What we built was a rational number system that could sit on top of any representation. We have seperated representation from use.
However, there has to be some way of saying what is suitable as the basis for a rational number representation.
IF x = (make-rat n d) THEN (numer x) n --------- = - (denom x) d
This is George's contract. The three procedures have to fulfil this contract, but other than that it does not matter how George does it because it is below the layer of abstraction.
In the context of our system, a rational number is really three procedures that satisfy this axiom. Abstractly, that is what a rational number is really.
Axioms for pairs
"Let me do something that I think is really going to terrify you, and is really going to bring you face to face with the existential reality of this abstraction that we are talking about, and what I am going to talk about is what are pairs - really".
"To drive that home, let me really scare you, and show you what we might build pairs in terms of. And what you are going to see is that pairs can be built out of nothing at all; pure abstraction".
(DEFINE (CONS a b) (LAMBDA (pick) (COND ((= pick 1) a) ((= pick 2) b)))) (DEFINE (CAR x) (x 1)) (DEFINE (CDR x) (x 2))
"I claim that this is a representation of cons, car and cdr and notice that there is no data in it. It is built out of air, it is just procedure. There are no data objects at all in that representation".

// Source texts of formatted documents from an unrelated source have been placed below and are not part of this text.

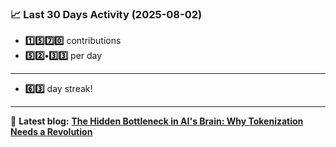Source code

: <!--START_STATS-->
### 📈 Last 30 Days Activity (2025-08-02)  
- **1️⃣5️⃣7️⃣0️⃣** contributions  
- **5️⃣2️⃣•3️⃣3️⃣** per day
---
- **6️⃣3️⃣** day streak!
---
📝 **Latest blog:** [**The Hidden Bottleneck in AI's Brain: Why Tokenization Needs a Revolution**](https://andriak.com/blog/tokenization-revolution)
<!--END_STATS-->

"What I have demonstrated is that particularly weird implementation of cons, car and cdr satisfies the axioms so is a perfectly valid way of building all of the data objects we are going to see in Lisp. So they all, if you like, can be built on existential nothing... it really could work this way and it wouldn't make any difference to the system at all. In some sense, we don't need data at all to build these data abstractions because we can build everything out of procedures".
"Procedures are not just the act of doing something; procedures are conceptual entities - objects - and if I build CONS of 37 and 49 that is a particular procedure that sits there, . They are objects, and that is really where we are going. It is the difference between saying that a procedure is a real object that has existence".